- [Exercise goal]: If the records below hold pictures, omit them, and print exactly the lines from the first line through the line containing "For smart contracts, the", inclusive.

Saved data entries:
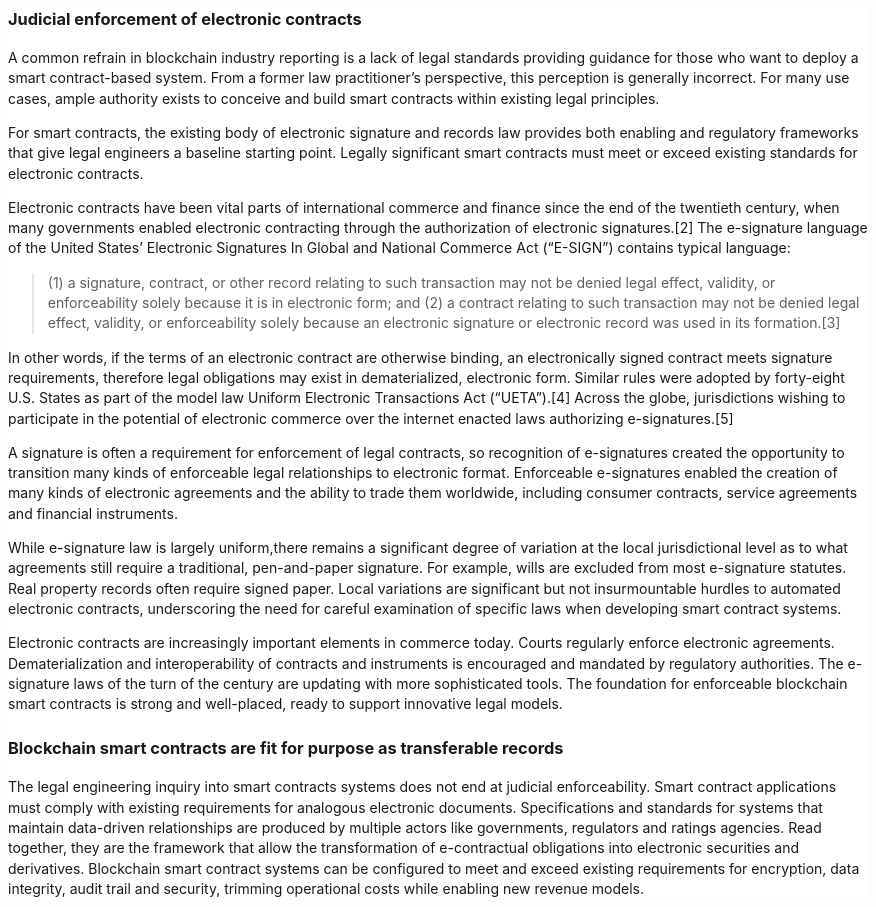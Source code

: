 ### Judicial enforcement of electronic contracts

A common refrain in blockchain industry reporting is a lack of legal standards providing guidance for those who want to deploy a smart contract-based system. From a former law practitioner’s perspective, this perception is generally incorrect. For many use cases, ample authority exists to conceive and build smart contracts within existing legal principles.

For smart contracts, the existing body of electronic signature and records law provides both enabling and regulatory frameworks that give legal engineers a baseline starting point. Legally significant smart contracts must meet or exceed existing standards for electronic contracts.

Electronic contracts have been vital parts of international commerce and finance since the end of the twentieth century, when many governments enabled electronic contracting through the authorization of electronic signatures.[2]  The e-signature language of the  United States’ Electronic Signatures In Global and National Commerce Act (“E-SIGN”)  contains typical language:

>(1) a signature, contract, or other record relating to such transaction may not be denied legal effect, validity, or enforceability solely because it is in electronic form; and (2) a contract relating to such transaction may not be denied legal effect, validity, or enforceability solely because an electronic signature or electronic record was used in its formation.[3]

In other words, if the terms of an electronic contract are otherwise binding, an electronically signed contract meets signature requirements, therefore legal obligations may exist in dematerialized, electronic form. Similar rules were adopted by forty-eight U.S. States as part of the model law Uniform Electronic Transactions Act (“UETA”).[4] Across the globe, jurisdictions wishing to participate in the potential of electronic commerce over the internet enacted laws authorizing e-signatures.[5]

A signature is often a requirement for enforcement of legal contracts, so recognition of e-signatures created the opportunity to transition many kinds of enforceable legal relationships to electronic format. Enforceable e-signatures enabled the creation of many kinds of electronic agreements and the ability to trade them worldwide, including consumer contracts, service agreements and financial instruments.

While e-signature law is largely uniform,there remains a significant degree of variation at the local jurisdictional level as to what agreements still require a traditional, pen-and-paper signature. For example, wills are excluded from most e-signature statutes. Real property records often require signed paper. Local variations are significant but not insurmountable hurdles to automated electronic contracts, underscoring the need for careful examination of specific laws when developing smart contract systems.

Electronic contracts are increasingly important elements in commerce today. Courts regularly enforce electronic agreements. Dematerialization and interoperability of contracts and instruments is encouraged and mandated by regulatory authorities. The e-signature laws of the turn of the century are updating with more sophisticated tools. The foundation for enforceable blockchain smart contracts is strong and well-placed, ready to support innovative legal models.

### Blockchain smart contracts are fit for purpose as transferable records

The legal engineering inquiry into smart contracts systems does not end at judicial enforceability. Smart contract applications must comply with existing requirements for analogous electronic documents. Specifications and standards for systems that maintain data-driven relationships are produced by multiple actors like governments, regulators and ratings agencies. Read together, they are the framework that allow the transformation of e-contractual obligations into electronic securities and derivatives.  Blockchain smart contract systems can be configured to meet and exceed existing requirements for encryption, data integrity, audit trail and security, trimming operational costs while enabling new revenue models.
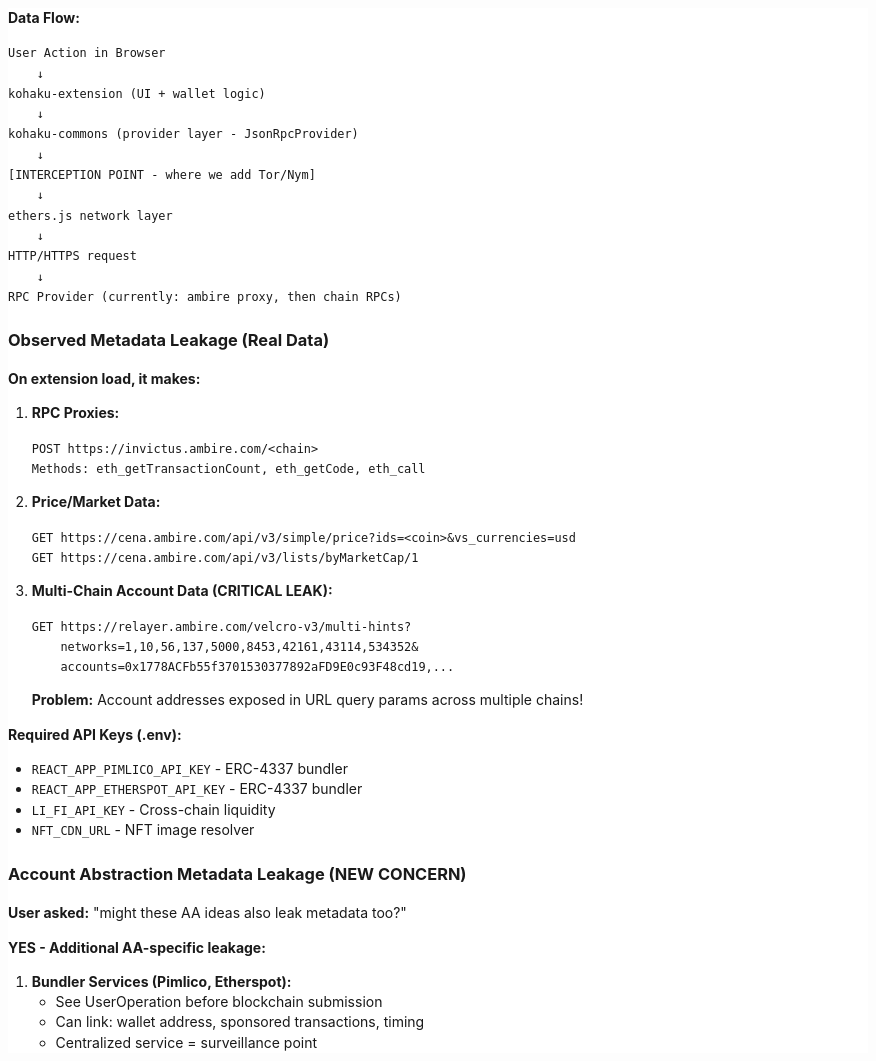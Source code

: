 **Data Flow:**
```
User Action in Browser
    ↓
kohaku-extension (UI + wallet logic)
    ↓
kohaku-commons (provider layer - JsonRpcProvider)
    ↓
[INTERCEPTION POINT - where we add Tor/Nym]
    ↓
ethers.js network layer
    ↓
HTTP/HTTPS request
    ↓
RPC Provider (currently: ambire proxy, then chain RPCs)
```

### Observed Metadata Leakage (Real Data)

**On extension load, it makes:**

1. **RPC Proxies:**
   ```
   POST https://invictus.ambire.com/<chain>
   Methods: eth_getTransactionCount, eth_getCode, eth_call
   ```

2. **Price/Market Data:**
   ```
   GET https://cena.ambire.com/api/v3/simple/price?ids=<coin>&vs_currencies=usd
   GET https://cena.ambire.com/api/v3/lists/byMarketCap/1
   ```

3. **Multi-Chain Account Data (CRITICAL LEAK):**
   ```
   GET https://relayer.ambire.com/velcro-v3/multi-hints?
       networks=1,10,56,137,5000,8453,42161,43114,534352&
       accounts=0x1778ACFb55f3701530377892aFD9E0c93F48cd19,...
   ```
   
   **Problem:** Account addresses exposed in URL query params across multiple chains!

**Required API Keys (.env):**
- `REACT_APP_PIMLICO_API_KEY` - ERC-4337 bundler
- `REACT_APP_ETHERSPOT_API_KEY` - ERC-4337 bundler
- `LI_FI_API_KEY` - Cross-chain liquidity
- `NFT_CDN_URL` - NFT image resolver

### Account Abstraction Metadata Leakage (NEW CONCERN)

**User asked:** "might these AA ideas also leak metadata too?"

**YES - Additional AA-specific leakage:**

1. **Bundler Services (Pimlico, Etherspot):**
   - See UserOperation before blockchain submission
   - Can link: wallet address, sponsored transactions, timing
   - Centralized service = surveillance point
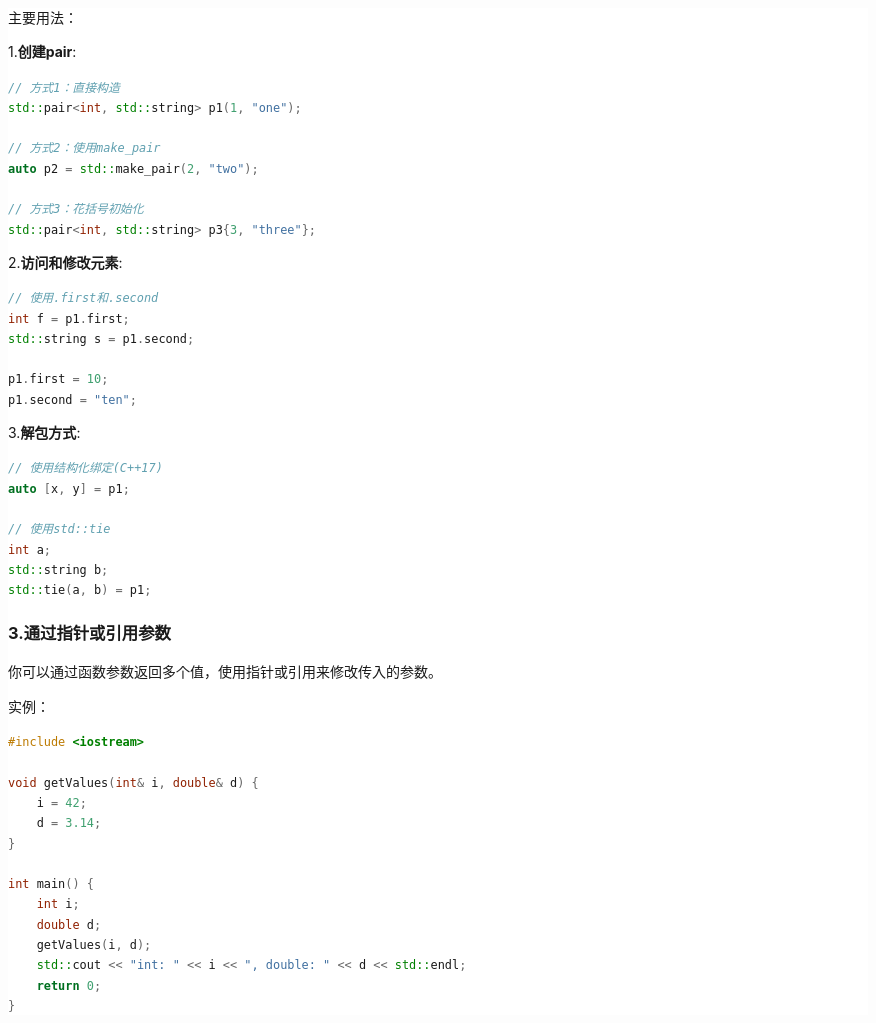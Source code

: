 主要用法：

1.**创建pair**:

```cpp
// 方式1：直接构造
std::pair<int, std::string> p1(1, "one");

// 方式2：使用make_pair
auto p2 = std::make_pair(2, "two");

// 方式3：花括号初始化
std::pair<int, std::string> p3{3, "three"};
```

2.**访问和修改元素**:

```cpp
// 使用.first和.second
int f = p1.first;
std::string s = p1.second;

p1.first = 10;
p1.second = "ten";
```

3.**解包方式**:

```cpp
// 使用结构化绑定(C++17)
auto [x, y] = p1;

// 使用std::tie
int a;
std::string b;
std::tie(a, b) = p1;
```

### 3.通过指针或引用参数

你可以通过函数参数返回多个值，使用指针或引用来修改传入的参数。

实例：

```c++
#include <iostream>

void getValues(int& i, double& d) {
    i = 42;
    d = 3.14;
}

int main() {
    int i;
    double d;
    getValues(i, d);
    std::cout << "int: " << i << ", double: " << d << std::endl;
    return 0;
}
```
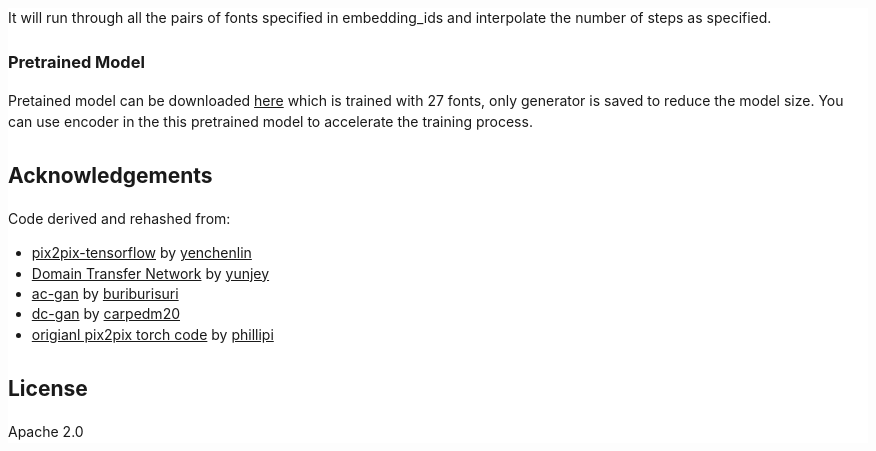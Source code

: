 It will run through all the pairs of fonts specified in embedding_ids and interpolate the number of steps as specified. 

### Pretrained Model
Pretained model can be downloaded [here](https://drive.google.com/open?id=0Bz6mX0EGe2ZuNEFSNWpTQkxPM2c) which is trained with 27 fonts, only generator is saved to reduce the model size. You can use encoder in the this pretrained model to accelerate the training process.
## Acknowledgements
Code derived and rehashed from:

* [pix2pix-tensorflow](https://github.com/yenchenlin/pix2pix-tensorflow) by [yenchenlin](https://github.com/yenchenlin)
* [Domain Transfer Network](https://github.com/yunjey/domain-transfer-network) by [yunjey](https://github.com/yunjey)
* [ac-gan](https://github.com/buriburisuri/ac-gan) by [buriburisuri](https://github.com/buriburisuri)
* [dc-gan](https://github.com/carpedm20/DCGAN-tensorflow) by [carpedm20](https://github.com/carpedm20)
* [origianl pix2pix torch code](https://github.com/phillipi/pix2pix) by [phillipi](https://github.com/phillipi)

## License
Apache 2.0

- [Expected output]:
Source code

: ### Judicial enforcement of electronic contracts

A common refrain in blockchain industry reporting is a lack of legal standards providing guidance for those who want to deploy a smart contract-based system. From a former law practitioner’s perspective, this perception is generally incorrect. For many use cases, ample authority exists to conceive and build smart contracts within existing legal principles.

For smart contracts, the existing body of electronic signature and records law provides both enabling and regulatory frameworks that give legal engineers a baseline starting point. Legally significant smart contracts must meet or exceed existing standards for electronic contracts.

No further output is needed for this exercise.